Official sources used
- Business.NJ.gov: Register Your Business
- Business.NJ.gov: Register for Taxes
- NJ Division of Taxation: Doing Business in New Jersey
- New Jersey Online Tax and Employer Registration
- New Jersey Online Business Entity Filing
- DORES: Alternate Names
- DORES: Registry Fee Schedules
- DORES: Business Registration Certificate
- New Jersey License and Certification Guide
- New Jersey Division of Employer Accounts
- New Jersey Division of Consumer Affairs
- IRS: Employer Identification Number
Review note
This page was last checked on April 26, 2026. New Jersey state portals, local municipal pages, fee schedules, tax rules, and license applications can change. Always confirm important details with the official agency before filing, paying, opening, hiring, or signing a lease.
FAQ
Does New Jersey have one statewide general business license?
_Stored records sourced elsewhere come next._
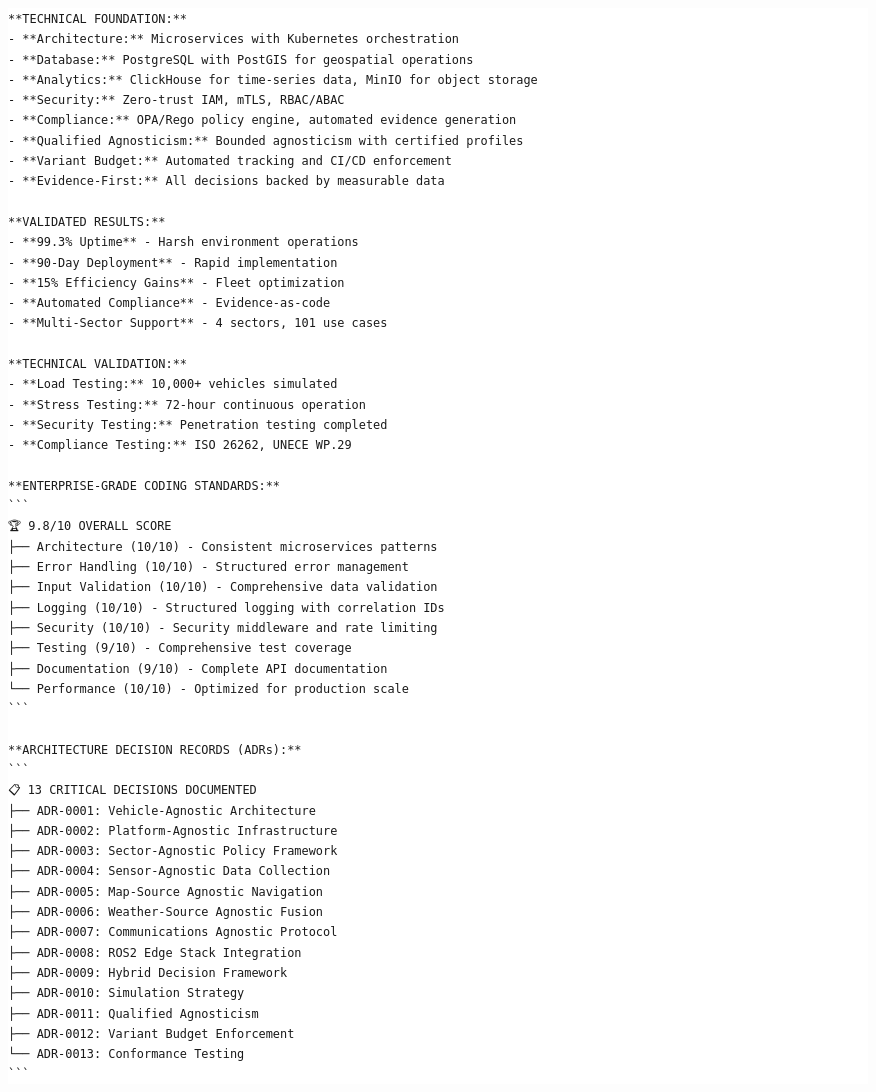     **TECHNICAL FOUNDATION:**
    - **Architecture:** Microservices with Kubernetes orchestration
    - **Database:** PostgreSQL with PostGIS for geospatial operations
    - **Analytics:** ClickHouse for time-series data, MinIO for object storage
    - **Security:** Zero-trust IAM, mTLS, RBAC/ABAC
    - **Compliance:** OPA/Rego policy engine, automated evidence generation
    - **Qualified Agnosticism:** Bounded agnosticism with certified profiles
    - **Variant Budget:** Automated tracking and CI/CD enforcement
    - **Evidence-First:** All decisions backed by measurable data

    **VALIDATED RESULTS:**
    - **99.3% Uptime** - Harsh environment operations
    - **90-Day Deployment** - Rapid implementation
    - **15% Efficiency Gains** - Fleet optimization
    - **Automated Compliance** - Evidence-as-code
    - **Multi-Sector Support** - 4 sectors, 101 use cases

    **TECHNICAL VALIDATION:**
    - **Load Testing:** 10,000+ vehicles simulated
    - **Stress Testing:** 72-hour continuous operation
    - **Security Testing:** Penetration testing completed
    - **Compliance Testing:** ISO 26262, UNECE WP.29

    **ENTERPRISE-GRADE CODING STANDARDS:**
    ```
    🏆 9.8/10 OVERALL SCORE
    ├── Architecture (10/10) - Consistent microservices patterns
    ├── Error Handling (10/10) - Structured error management
    ├── Input Validation (10/10) - Comprehensive data validation
    ├── Logging (10/10) - Structured logging with correlation IDs
    ├── Security (10/10) - Security middleware and rate limiting
    ├── Testing (9/10) - Comprehensive test coverage
    ├── Documentation (9/10) - Complete API documentation
    └── Performance (10/10) - Optimized for production scale
    ```

    **ARCHITECTURE DECISION RECORDS (ADRs):**
    ```
    📋 13 CRITICAL DECISIONS DOCUMENTED
    ├── ADR-0001: Vehicle-Agnostic Architecture
    ├── ADR-0002: Platform-Agnostic Infrastructure
    ├── ADR-0003: Sector-Agnostic Policy Framework
    ├── ADR-0004: Sensor-Agnostic Data Collection
    ├── ADR-0005: Map-Source Agnostic Navigation
    ├── ADR-0006: Weather-Source Agnostic Fusion
    ├── ADR-0007: Communications Agnostic Protocol
    ├── ADR-0008: ROS2 Edge Stack Integration
    ├── ADR-0009: Hybrid Decision Framework
    ├── ADR-0010: Simulation Strategy
    ├── ADR-0011: Qualified Agnosticism
    ├── ADR-0012: Variant Budget Enforcement
    └── ADR-0013: Conformance Testing
    ```
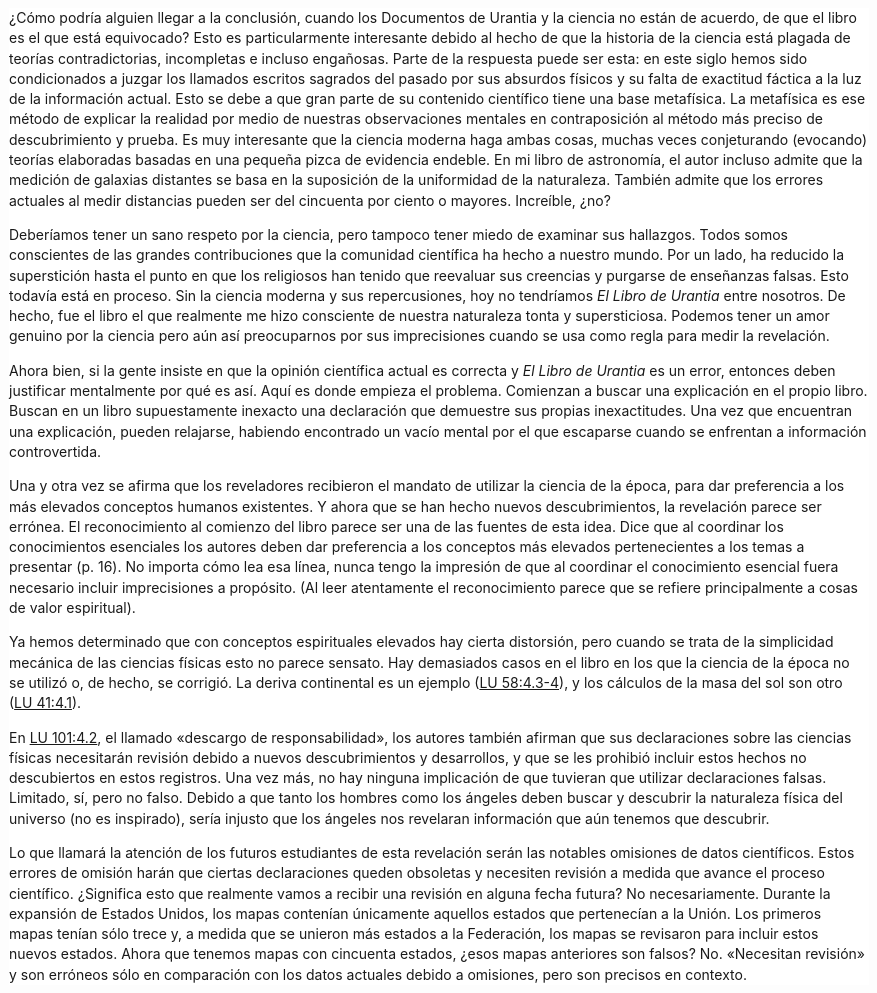 ¿Cómo podría alguien llegar a la conclusión, cuando los Documentos de Urantia y la ciencia no están de acuerdo, de que el libro es el que está equivocado? Esto es particularmente interesante debido al hecho de que la historia de la ciencia está plagada de teorías contradictorias, incompletas e incluso engañosas. Parte de la respuesta puede ser esta: en este siglo hemos sido condicionados a juzgar los llamados escritos sagrados del pasado por sus absurdos físicos y su falta de exactitud fáctica a la luz de la información actual. Esto se debe a que gran parte de su contenido científico tiene una base metafísica. La metafísica es ese método de explicar la realidad por medio de nuestras observaciones mentales en contraposición al método más preciso de descubrimiento y prueba. Es muy interesante que la ciencia moderna haga ambas cosas, muchas veces conjeturando (evocando) teorías elaboradas basadas en una pequeña pizca de evidencia endeble. En mi libro de astronomía, el autor incluso admite que la medición de galaxias distantes se basa en la suposición de la uniformidad de la naturaleza. También admite que los errores actuales al medir distancias pueden ser del cincuenta por ciento o mayores. Increíble, ¿no?

Deberíamos tener un sano respeto por la ciencia, pero tampoco tener miedo de examinar sus hallazgos. Todos somos conscientes de las grandes contribuciones que la comunidad científica ha hecho a nuestro mundo. Por un lado, ha reducido la superstición hasta el punto en que los religiosos han tenido que reevaluar sus creencias y purgarse de enseñanzas falsas. Esto todavía está en proceso. Sin la ciencia moderna y sus repercusiones, hoy no tendríamos _El Libro de Urantia_ entre nosotros. De hecho, fue el libro el que realmente me hizo consciente de nuestra naturaleza tonta y supersticiosa. Podemos tener un amor genuino por la ciencia pero aún así preocuparnos por sus imprecisiones cuando se usa como regla para medir la revelación.

Ahora bien, si la gente insiste en que la opinión científica actual es correcta y _El Libro de Urantia_ es un error, entonces deben justificar mentalmente por qué es así. Aquí es donde empieza el problema. Comienzan a buscar una explicación en el propio libro. Buscan en un libro supuestamente inexacto una declaración que demuestre sus propias inexactitudes. Una vez que encuentran una explicación, pueden relajarse, habiendo encontrado un vacío mental por el que escaparse cuando se enfrentan a información controvertida.

Una y otra vez se afirma que los reveladores recibieron el mandato de utilizar la ciencia de la época, para dar preferencia a los más elevados conceptos humanos existentes. Y ahora que se han hecho nuevos descubrimientos, la revelación parece ser errónea. El reconocimiento al comienzo del libro parece ser una de las fuentes de esta idea. Dice que al coordinar los conocimientos esenciales los autores deben dar preferencia a los conceptos más elevados pertenecientes a los temas a presentar (p. 16). No importa cómo lea esa línea, nunca tengo la impresión de que al coordinar el conocimiento esencial fuera necesario incluir imprecisiones a propósito. (Al leer atentamente el reconocimiento parece que se refiere principalmente a cosas de valor espiritual).

Ya hemos determinado que con conceptos espirituales elevados hay cierta distorsión, pero cuando se trata de la simplicidad mecánica de las ciencias físicas esto no parece sensato. Hay demasiados casos en el libro en los que la ciencia de la época no se utilizó o, de hecho, se corrigió. La deriva continental es un ejemplo (<a id="a67_324"></a>[LU 58:4.3-4](/es/The_Urantia_Book/58#p4_3)), y los cálculos de la masa del sol son otro (<a id="a67_414"></a>[LU 41:4.1](/es/The_Urantia_Book/41#p4_1)).

En <a id="a69_3"></a>[LU 101:4.2](/es/The_Urantia_Book/101#p4_2), el llamado «descargo de responsabilidad», los autores también afirman que sus declaraciones sobre las ciencias físicas necesitarán revisión debido a nuevos descubrimientos y desarrollos, y que se les prohibió incluir estos hechos no descubiertos en estos registros. Una vez más, no hay ninguna implicación de que tuvieran que utilizar declaraciones falsas. Limitado, sí, pero no falso. Debido a que tanto los hombres como los ángeles deben buscar y descubrir la naturaleza física del universo (no es inspirado), sería injusto que los ángeles nos revelaran información que aún tenemos que descubrir.

Lo que llamará la atención de los futuros estudiantes de esta revelación serán las notables omisiones de datos científicos. Estos errores de omisión harán que ciertas declaraciones queden obsoletas y necesiten revisión a medida que avance el proceso científico. ¿Significa esto que realmente vamos a recibir una revisión en alguna fecha futura? No necesariamente. Durante la expansión de Estados Unidos, los mapas contenían únicamente aquellos estados que pertenecían a la Unión. Los primeros mapas tenían sólo trece y, a medida que se unieron más estados a la Federación, los mapas se revisaron para incluir estos nuevos estados. Ahora que tenemos mapas con cincuenta estados, ¿esos mapas anteriores son falsos? No. «Necesitan revisión» y son erróneos sólo en comparación con los datos actuales debido a omisiones, pero son precisos en contexto.
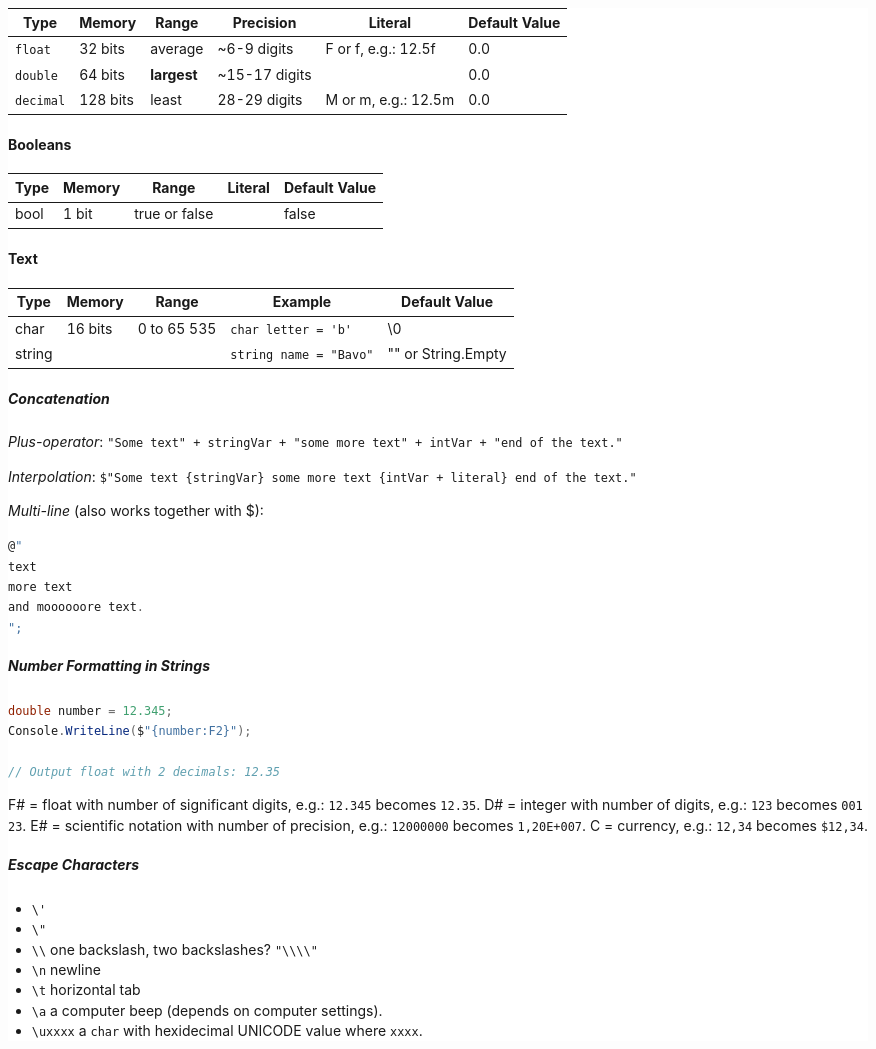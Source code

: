 | Type  | Memory | Range | Precision     | Literal | Default Value |
| --------- | ------------ | ---------- | ---------------- | --- | --- |
| `float`   | 32 bits  | average  | ~6-9 digits      | F or f, e.g.: 12.5f | 0.0 |
| `double`  | 64 bits      | **largest** | ~15-17 digits    |     | 0.0 |
| `decimal` | 128 bits     | least     | 28-29 digits | M or m, e.g.: 12.5m | 0.0 |

#### Booleans

| Type | Memory | Range | Literal | Default Value |
| ---- | ------ | ----- | ------- | ------------- |
| bool     | 1 bit       | true or false       |         | false              |

#### Text

| Type | Memory | Range | Example | Default Value |
| ---- | ------ | ----- | ------- | ------------- |
| char | 16 bits       | 0 to 65 535      | `char letter = 'b'`        | \0              |
| string     |        |       | `string name = "Bavo"`         | "" or String.Empty              |

##### Concatenation

*Plus-operator*: `"Some text" + stringVar + "some more text" + intVar + "end of the text."`  

*Interpolation*: `$"Some text {stringVar} some more text {intVar + literal} end of the text."`

*Multi-line* (also works together with $): 
```c#
@" 
text
more text
and moooooore text.
";
```

##### Number Formatting in Strings

```c#
double number = 12.345;
Console.WriteLine($"{number:F2}");

// Output float with 2 decimals: 12.35
```

F# = float with number of significant digits, e.g.: `12.345` becomes `12.35`.
D# = integer with number of digits, e.g.: `123` becomes `00123`.
E# = scientific notation with number of precision, e.g.: `12000000` becomes `1,20E+007`.
C = currency, e.g.: `12,34` becomes `$12,34`.

##### Escape Characters

- `\'`
- `\"`
- `\\` one backslash, two backslashes? `"\\\\"`
- `\n` newline
- `\t` horizontal tab
- `\a` a computer beep (depends on computer settings).
- `\uxxxx` a `char` with hexidecimal UNICODE value where `xxxx`.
New Jersey does not route every business through one single statewide general business license application. Most businesses start with state business registration and NJ-REG tax or employer registration, then add state activity licenses and local city or township approvals if they apply.
What is NJ-REG?
NJ-REG is New Jersey’s Business Registration Application for tax and employer purposes. A business doing business in New Jersey uses it to register with the Division of Revenue and Enterprise Services, identify tax responsibilities, and, when applicable, get authority to collect sales tax.
Do I need a New Jersey sales tax certificate?
You may need a Certificate of Authority to Collect Sales Tax if you sell taxable goods or taxable services in New Jersey. If your business is not making taxable sales, you may still need other state or local registrations.
Where do I file a DBA or trade name in New Jersey?
New Jersey uses different terms depending on the business type. Registered entities such as LLCs and corporations use an alternate name filing with the state. Sole proprietors and general partnerships usually register a trade name with the county clerk where the business is located.
Do home-based businesses in New Jersey need local approval?
They may. A home-based business may still need local zoning approval, a home occupation approval, a certificate of occupancy or similar local clearance, and any health, fire, or industry permit that applies to the activity.
What should I do first before applying for licenses?
Start by choosing your business structure and location, then check your business name path, get an EIN if needed, register with New Jersey for tax and employer purposes, and contact the city or township before signing a lease or opening.
Disclaimer
This guide is for general information only. It is not legal, tax, financial, insurance, immigration, employment, safety, or professional advice. Rules, fees, forms, portals, and agency policies can change. Confirm important details with the official agency or a qualified professional before you act.